Task to complete:
Within the records that follow, find every line containing the string "Microprocessor". Copy those lines.

(Supplied material)

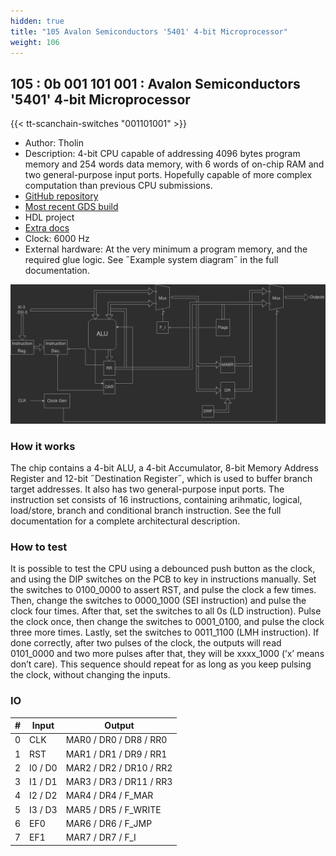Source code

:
```yaml
---
hidden: true
title: "105 Avalon Semiconductors '5401' 4-bit Microprocessor"
weight: 106
---
```


## 105 : 0b 001 101 001 : Avalon Semiconductors '5401' 4-bit Microprocessor

{{< tt-scanchain-switches "001101001" >}}

* Author: Tholin
* Description: 4-bit CPU capable of addressing 4096 bytes program memory and 254 words data memory, with 6 words of on-chip RAM and two general-purpose input ports. Hopefully capable of more complex computation than previous CPU submissions.
* [GitHub repository](https://github.com/89Mods/tt2-AvalonSemi-5401)
* [Most recent GDS build](https://github.com/AvalonSemiconductors/tt2-AvalonSemi-5401/actions/runs/3986452998)
* HDL project
* [Extra docs](https://github.com/89Mods/tt2-AvalonSemi-5401/blob/main/README.md)
* Clock: 6000 Hz
* External hardware: At the very minimum a program memory, and the required glue logic. See ˝Example system diagram˝ in the full documentation.

![picture](images/block_diag.png)

### How it works

The chip contains a 4-bit ALU, a 4-bit Accumulator, 8-bit Memory Address Register and 12-bit ˝Destination Register˝, which is used to buffer branch target addresses. It also has two general-purpose input ports. The instruction set consists of 16 instructions, containing arihmatic, logical, load/store, branch and conditional branch instruction. See the full documentation for a complete architectural description.

### How to test

It is possible to test the CPU using a debounced push button as the clock, and using the DIP switches on the PCB to key in instructions manually. Set the switches to 0100_0000 to assert RST, and pulse the clock a few times. Then, change the switches to 0000_1000 (SEI instruction) and pulse the clock four times. After that, set the switches to all 0s (LD instruction). Pulse the clock once, then change the switches to 0001_0100, and pulse the clock three more times. Lastly, set the switches to 0011_1100 (LMH instruction). If done correctly, after two pulses of the clock, the outputs will read 0101_0000 and two more pulses after that, they will be xxxx_1000 (’x’ means don’t care). This sequence should repeat for as long as you keep pulsing the clock, without changing the inputs.

### IO

| # | Input        | Output       |
|---|--------------|--------------|
| 0 | CLK  | MAR0 / DR0 / DR8 / RR0 |
| 1 | RST  | MAR1 / DR1 / DR9 / RR1 |
| 2 | I0 / D0  | MAR2 / DR2 / DR10 / RR2 |
| 3 | I1 / D1  | MAR3 / DR3 / DR11 / RR3 |
| 4 | I2 / D2  | MAR4 / DR4 / F_MAR |
| 5 | I3 / D3  | MAR5 / DR5 / F_WRITE |
| 6 | EF0  | MAR6 / DR6 / F_JMP |
| 7 | EF1  | MAR7 / DR7 / F_I |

(End Supplied material)

Result for this task:
title: "105 Avalon Semiconductors '5401' 4-bit Microprocessor"
## 105 : 0b 001 101 001 : Avalon Semiconductors '5401' 4-bit Microprocessor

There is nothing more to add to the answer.